Every entry below should be repeated exactly; the pictures should not.

[Exercise material — start]

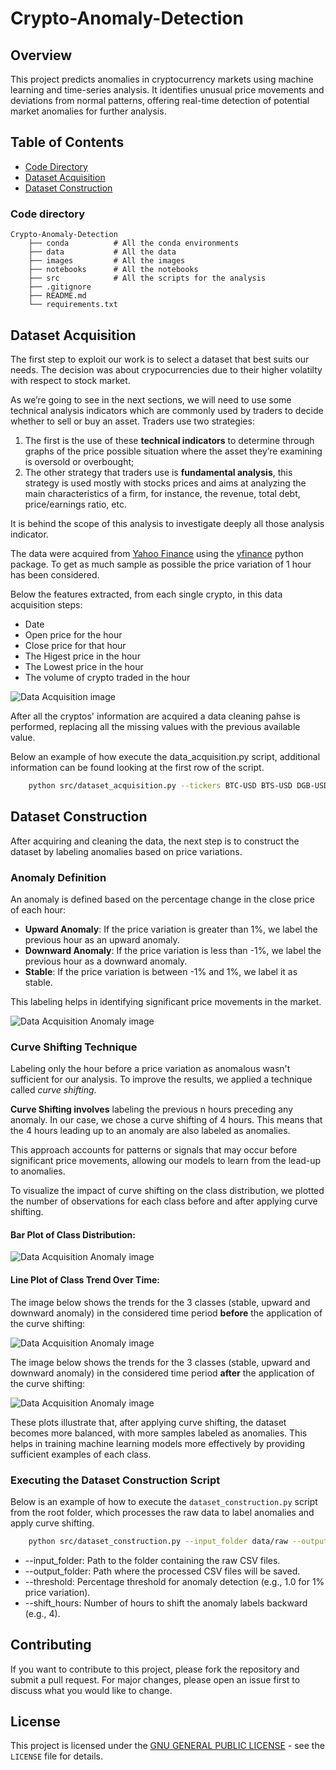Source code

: # Crypto-Anomaly-Detection

## Overview 

This project predicts anomalies in cryptocurrency markets using machine learning and time-series analysis. It identifies unusual price movements and deviations from normal patterns, offering real-time detection of potential market anomalies for further analysis.

## Table of Contents
- [Code Directory](#code-directory)
- [Dataset Acquisition](#dataset-acquisition)
- [Dataset Construction](#dataset-construction)


### Code directory
```
Crypto-Anomaly-Detection
    ├── conda          # All the conda environments
    ├── data           # All the data
    ├── images         # All the images
    ├── notebooks      # All the notebooks
    ├── src            # All the scripts for the analysis
    ├── .gitignore
    ├── README.md
    └── requirements.txt

```

## Dataset Acquisition
The first step to exploit our work is to select a dataset that best suits our needs.
The decision was about crypocurrencies due to their higher volatilty with respect to stock market. 

As we’re going to see in the next sections, we will need to use some technical analysis indicators which are commonly used by traders to decide whether to sell or buy an asset. Traders use two strategies:
1. The first is the use of these **technical indicators** to determine through graphs of the price possible situation where the asset they’re examining is oversold or overbought; 
2. The other strategy that traders use is **fundamental analysis**, this strategy is used mostly with stocks prices and aims at analyzing the main characteristics of a firm, for instance, the revenue, total debt, price/earnings ratio, etc.

It is behind the scope of this analysis to investigate deeply all those analysis indicator.

The data were acquired from [Yahoo Finance](https://finance.yahoo.com/) using the [yfinance](https://github.com/ranaroussi/yfinance) python package. To get as much sample as possible the price variation of 1 hour has been considered. 

Below the features extracted, from each single crypto, in this data acquisition steps:
- Date
- Open price for the hour
- Close price for that hour
- The Higest price in the hour
- The Lowest price in the hour
- The volume of crypto traded in the hour

![Data Acquisition image](images/data_acquisition.png)

After all the cryptos' information are acquired a data cleaning pahse is performed, replacing all the missing values with the previous available value. 

Below an example of how execute the data_acquisition.py script, additional information can be found looking at the first row of the script. 

```bash
    python src/dataset_acquisition.py --tickers BTC-USD BTS-USD DGB-USD XMR-USD DASH-USD DOGE-USD ETH-USD LTC-USD MAID-USD MONA-USD NAV-USD VTC-USD XCP-USD XRP-USD SYS-USD XLM-USD --period ytd --interval 1h --output_folder data/raw
```

## Dataset Construction

After acquiring and cleaning the data, the next step is to construct the dataset by labeling anomalies based on price variations.

### Anomaly Definition

An anomaly is defined based on the percentage change in the close price of each hour:

- **Upward Anomaly**: If the price variation is greater than 1%, we label the previous hour as an upward anomaly.
- **Downward Anomaly**: If the price variation is less than -1%, we label the previous hour as a downward anomaly.
- **Stable**: If the price variation is between -1% and 1%, we label it as stable.

This labeling helps in identifying significant price movements in the market.

![Data Acquisition Anomaly image](images/data_acquisition_anomaly.PNG)

### Curve Shifting Technique

Labeling only the hour before a price variation as anomalous wasn't sufficient for our analysis. To improve the results, we applied a technique called *curve shifting*.

**Curve Shifting involves** labeling the previous n hours preceding any anomaly. In our case, we chose a curve shifting of 4 hours. This means that the 4 hours leading up to an anomaly are also labeled as anomalies.

This approach accounts for patterns or signals that may occur before significant price movements, allowing our models to learn from the lead-up to anomalies.

To visualize the impact of curve shifting on the class distribution, we plotted the number of observations for each class before and after applying curve shifting.

#### Bar Plot of Class Distribution:

![Data Acquisition Anomaly image](images/bar_plot_cs_before_after.png)

#### Line Plot of Class Trend Over Time:

The image below shows the trends for the 3 classes (stable, upward and downward anomaly) in the considered time period **before** the application of the curve shifting: 

![Data Acquisition Anomaly image](images/lp_cs_before.png)

The image below shows the trends for the 3 classes (stable, upward and downward anomaly) in the considered time period **after** the application of the curve shifting: 

![Data Acquisition Anomaly image](images/lp_cs_after.png)

These plots illustrate that, after applying curve shifting, the dataset becomes more balanced, with more samples labeled as anomalies. This helps in training machine learning models more effectively by providing sufficient examples of each class.

### Executing the Dataset Construction Script

Below is an example of how to execute the `dataset_construction.py` script from the root folder, which processes the raw data to label anomalies and apply curve shifting.

```bash
    python src/dataset_construction.py --input_folder data/raw --output_folder data/processed --threshold 1.0 --shift_hours 4
```

- --input_folder: Path to the folder containing the raw CSV files.
- --output_folder: Path where the processed CSV files will be saved.
- --threshold: Percentage threshold for anomaly detection (e.g., 1.0 for 1% price variation).
- --shift_hours: Number of hours to shift the anomaly labels backward (e.g., 4).



## Contributing

If you want to contribute to this project, please fork the repository and submit a pull request. For major changes, please open an issue first to discuss what you would like to change.

## License

This project is licensed under the [GNU GENERAL PUBLIC LICENSE](LICENSE) - see the `LICENSE` file for details.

[Exercise material — finish]

◆ Solution for this exercise:
Source code

: # Crypto-Anomaly-Detection

## Overview 

This project predicts anomalies in cryptocurrency markets using machine learning and time-series analysis. It identifies unusual price movements and deviations from normal patterns, offering real-time detection of potential market anomalies for further analysis.

## Table of Contents
- [Code Directory](#code-directory)
- [Dataset Acquisition](#dataset-acquisition)
- [Dataset Construction](#dataset-construction)


### Code directory
```
Crypto-Anomaly-Detection
    ├── conda          # All the conda environments
    ├── data           # All the data
    ├── images         # All the images
    ├── notebooks      # All the notebooks
    ├── src            # All the scripts for the analysis
    ├── .gitignore
    ├── README.md
    └── requirements.txt

```

## Dataset Acquisition
The first step to exploit our work is to select a dataset that best suits our needs.
The decision was about crypocurrencies due to their higher volatilty with respect to stock market. 

As we’re going to see in the next sections, we will need to use some technical analysis indicators which are commonly used by traders to decide whether to sell or buy an asset. Traders use two strategies:
1. The first is the use of these **technical indicators** to determine through graphs of the price possible situation where the asset they’re examining is oversold or overbought; 
2. The other strategy that traders use is **fundamental analysis**, this strategy is used mostly with stocks prices and aims at analyzing the main characteristics of a firm, for instance, the revenue, total debt, price/earnings ratio, etc.

It is behind the scope of this analysis to investigate deeply all those analysis indicator.

The data were acquired from [Yahoo Finance](https://finance.yahoo.com/) using the [yfinance](https://github.com/ranaroussi/yfinance) python package. To get as much sample as possible the price variation of 1 hour has been considered. 

Below the features extracted, from each single crypto, in this data acquisition steps:
- Date
- Open price for the hour
- Close price for that hour
- The Higest price in the hour
- The Lowest price in the hour
- The volume of crypto traded in the hour

![Data Acquisition image](images/data_acquisition.png)

After all the cryptos' information are acquired a data cleaning pahse is performed, replacing all the missing values with the previous available value. 

Below an example of how execute the data_acquisition.py script, additional information can be found looking at the first row of the script. 

```bash
    python src/dataset_acquisition.py --tickers BTC-USD BTS-USD DGB-USD XMR-USD DASH-USD DOGE-USD ETH-USD LTC-USD MAID-USD MONA-USD NAV-USD VTC-USD XCP-USD XRP-USD SYS-USD XLM-USD --period ytd --interval 1h --output_folder data/raw
```

## Dataset Construction

After acquiring and cleaning the data, the next step is to construct the dataset by labeling anomalies based on price variations.

### Anomaly Definition

An anomaly is defined based on the percentage change in the close price of each hour:

- **Upward Anomaly**: If the price variation is greater than 1%, we label the previous hour as an upward anomaly.
- **Downward Anomaly**: If the price variation is less than -1%, we label the previous hour as a downward anomaly.
- **Stable**: If the price variation is between -1% and 1%, we label it as stable.

This labeling helps in identifying significant price movements in the market.

![Data Acquisition Anomaly image](images/data_acquisition_anomaly.PNG)

### Curve Shifting Technique

Labeling only the hour before a price variation as anomalous wasn't sufficient for our analysis. To improve the results, we applied a technique called *curve shifting*.

**Curve Shifting involves** labeling the previous n hours preceding any anomaly. In our case, we chose a curve shifting of 4 hours. This means that the 4 hours leading up to an anomaly are also labeled as anomalies.

This approach accounts for patterns or signals that may occur before significant price movements, allowing our models to learn from the lead-up to anomalies.

To visualize the impact of curve shifting on the class distribution, we plotted the number of observations for each class before and after applying curve shifting.

#### Bar Plot of Class Distribution:

![Data Acquisition Anomaly image](images/bar_plot_cs_before_after.png)

#### Line Plot of Class Trend Over Time:

The image below shows the trends for the 3 classes (stable, upward and downward anomaly) in the considered time period **before** the application of the curve shifting: 

![Data Acquisition Anomaly image](images/lp_cs_before.png)

The image below shows the trends for the 3 classes (stable, upward and downward anomaly) in the considered time period **after** the application of the curve shifting: 

![Data Acquisition Anomaly image](images/lp_cs_after.png)

These plots illustrate that, after applying curve shifting, the dataset becomes more balanced, with more samples labeled as anomalies. This helps in training machine learning models more effectively by providing sufficient examples of each class.

### Executing the Dataset Construction Script

Below is an example of how to execute the `dataset_construction.py` script from the root folder, which processes the raw data to label anomalies and apply curve shifting.

```bash
    python src/dataset_construction.py --input_folder data/raw --output_folder data/processed --threshold 1.0 --shift_hours 4
```

- --input_folder: Path to the folder containing the raw CSV files.
- --output_folder: Path where the processed CSV files will be saved.
- --threshold: Percentage threshold for anomaly detection (e.g., 1.0 for 1% price variation).
- --shift_hours: Number of hours to shift the anomaly labels backward (e.g., 4).



## Contributing

If you want to contribute to this project, please fork the repository and submit a pull request. For major changes, please open an issue first to discuss what you would like to change.

## License

This project is licensed under the [GNU GENERAL PUBLIC LICENSE](LICENSE) - see the `LICENSE` file for details.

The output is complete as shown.